As an ornithological subject, the starling is difficult to contain. They are notoriously smart birds that can easily dodge and evade common catchment methods like mist nets and walk-in traps. The figurative trap of “invasive species” is more perilous for the starling, and this trap was set by ornithologists even before theories of biological invasion took hold. Today when ornithologists name the starling “invasive,” they rehearse a long-standing and politicized drama over how to name a bird.

Author Bio 

Natalie Hofmeister is an Assistant Professor at the University of Michigan and a Research Fellow in the Michigan Society of Fellows, where she is also affiliated with the Program in Science and Technology Studies. She trained first as an ornithologist and evolutionary biologist, and she works in both the history and the application of those sciences.

Editor's Comments
 
Ashton Wesner edited this post with assistance from Aaron Gregory.

Footnotes

1. Lowe, S. et al. 2000. 100 of the World’s Worst Invasive Alien Species: A Selection From The Global Invasive Species Database.
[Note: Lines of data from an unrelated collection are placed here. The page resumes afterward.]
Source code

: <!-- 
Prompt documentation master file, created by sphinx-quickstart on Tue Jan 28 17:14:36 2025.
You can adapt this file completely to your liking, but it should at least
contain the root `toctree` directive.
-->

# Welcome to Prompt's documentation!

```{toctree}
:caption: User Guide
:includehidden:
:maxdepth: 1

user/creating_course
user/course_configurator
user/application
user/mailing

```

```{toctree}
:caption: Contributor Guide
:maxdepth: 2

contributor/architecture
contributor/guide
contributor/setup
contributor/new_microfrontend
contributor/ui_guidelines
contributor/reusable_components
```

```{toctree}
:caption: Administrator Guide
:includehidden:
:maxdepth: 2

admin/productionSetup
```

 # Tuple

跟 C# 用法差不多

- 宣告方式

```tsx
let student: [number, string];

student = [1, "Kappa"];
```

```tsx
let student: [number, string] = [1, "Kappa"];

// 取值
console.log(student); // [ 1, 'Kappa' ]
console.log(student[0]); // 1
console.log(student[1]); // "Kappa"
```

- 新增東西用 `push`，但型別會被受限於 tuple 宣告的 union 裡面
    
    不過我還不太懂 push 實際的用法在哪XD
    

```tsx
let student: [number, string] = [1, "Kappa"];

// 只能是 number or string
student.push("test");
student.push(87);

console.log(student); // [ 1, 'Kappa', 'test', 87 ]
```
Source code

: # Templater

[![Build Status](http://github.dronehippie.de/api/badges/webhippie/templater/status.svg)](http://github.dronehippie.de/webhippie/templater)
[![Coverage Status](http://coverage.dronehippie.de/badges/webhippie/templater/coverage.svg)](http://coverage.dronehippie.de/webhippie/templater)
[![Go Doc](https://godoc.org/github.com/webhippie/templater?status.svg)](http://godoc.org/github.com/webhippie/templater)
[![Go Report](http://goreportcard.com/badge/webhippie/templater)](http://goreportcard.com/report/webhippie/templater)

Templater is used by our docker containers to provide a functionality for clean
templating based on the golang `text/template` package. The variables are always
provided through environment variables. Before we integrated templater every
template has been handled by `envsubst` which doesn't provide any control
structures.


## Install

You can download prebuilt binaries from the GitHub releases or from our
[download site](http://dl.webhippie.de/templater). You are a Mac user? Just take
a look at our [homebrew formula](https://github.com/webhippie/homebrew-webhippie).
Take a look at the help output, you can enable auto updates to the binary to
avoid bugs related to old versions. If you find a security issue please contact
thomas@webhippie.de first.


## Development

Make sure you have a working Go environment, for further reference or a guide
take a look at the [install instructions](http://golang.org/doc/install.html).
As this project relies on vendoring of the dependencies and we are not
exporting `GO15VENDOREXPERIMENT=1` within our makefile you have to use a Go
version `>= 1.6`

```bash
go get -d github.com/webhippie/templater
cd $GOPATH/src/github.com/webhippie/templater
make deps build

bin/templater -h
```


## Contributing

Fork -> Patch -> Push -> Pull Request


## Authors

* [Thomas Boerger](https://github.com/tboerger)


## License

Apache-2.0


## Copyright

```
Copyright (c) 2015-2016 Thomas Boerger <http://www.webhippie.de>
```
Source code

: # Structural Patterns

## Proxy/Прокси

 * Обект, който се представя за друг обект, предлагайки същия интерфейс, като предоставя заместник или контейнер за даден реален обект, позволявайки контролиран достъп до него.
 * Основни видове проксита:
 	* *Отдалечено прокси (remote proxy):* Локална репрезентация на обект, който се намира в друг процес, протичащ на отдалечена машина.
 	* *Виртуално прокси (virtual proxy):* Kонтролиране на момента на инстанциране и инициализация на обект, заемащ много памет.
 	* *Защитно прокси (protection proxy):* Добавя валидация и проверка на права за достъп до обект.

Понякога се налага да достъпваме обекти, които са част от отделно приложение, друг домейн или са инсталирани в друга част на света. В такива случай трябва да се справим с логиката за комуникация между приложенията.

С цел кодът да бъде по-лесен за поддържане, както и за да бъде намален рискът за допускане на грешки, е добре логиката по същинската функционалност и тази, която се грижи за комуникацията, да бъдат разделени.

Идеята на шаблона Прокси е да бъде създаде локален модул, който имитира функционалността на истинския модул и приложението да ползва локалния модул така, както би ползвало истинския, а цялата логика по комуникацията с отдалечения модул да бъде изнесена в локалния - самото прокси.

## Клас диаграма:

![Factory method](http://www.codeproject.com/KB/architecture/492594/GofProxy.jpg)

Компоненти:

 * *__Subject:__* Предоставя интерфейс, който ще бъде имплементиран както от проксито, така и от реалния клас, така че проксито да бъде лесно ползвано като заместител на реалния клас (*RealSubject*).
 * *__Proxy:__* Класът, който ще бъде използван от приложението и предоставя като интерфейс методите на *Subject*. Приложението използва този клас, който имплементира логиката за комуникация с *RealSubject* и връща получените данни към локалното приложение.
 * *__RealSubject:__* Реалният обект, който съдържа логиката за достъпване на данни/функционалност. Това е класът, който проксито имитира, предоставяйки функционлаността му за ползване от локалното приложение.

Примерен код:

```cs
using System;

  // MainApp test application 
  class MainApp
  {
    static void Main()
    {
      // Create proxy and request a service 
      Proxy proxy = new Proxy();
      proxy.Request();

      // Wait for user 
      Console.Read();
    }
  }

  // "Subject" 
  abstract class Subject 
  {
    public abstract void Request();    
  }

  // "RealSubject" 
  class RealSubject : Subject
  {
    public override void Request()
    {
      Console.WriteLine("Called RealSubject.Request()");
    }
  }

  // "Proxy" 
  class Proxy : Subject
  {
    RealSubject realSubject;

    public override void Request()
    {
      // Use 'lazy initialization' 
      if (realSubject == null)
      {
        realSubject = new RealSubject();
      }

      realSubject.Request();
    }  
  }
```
Invasive Species Working Group.
2.  Chapman, Frank M. 1925. “The European starling as an American citizen.” Natural History 25:484.
3.  Chapman’s own research focused on endemic birds of Colombia.
4.  See, for example, Banu Subramaniam’s work on the nativist and xenophobic rhetoric around invasive species.
5.  Chapman, p. 484.
6. I first encountered this idea in adrienne maree brown’s Emergent Strategy (2017), but there is even a journal called Murmurations for systematic and relational therapists.
7.  Contemporary natural scientists are fascinated by explaining the scientific basis of murmurations. Much of this work refines algorithms to imitate this complex behavior or speculates about its eco-evolutionary origins. See, for example, Goodenough et al. 2017 (PLoS) or Bialek et al. 2012 (PNAS).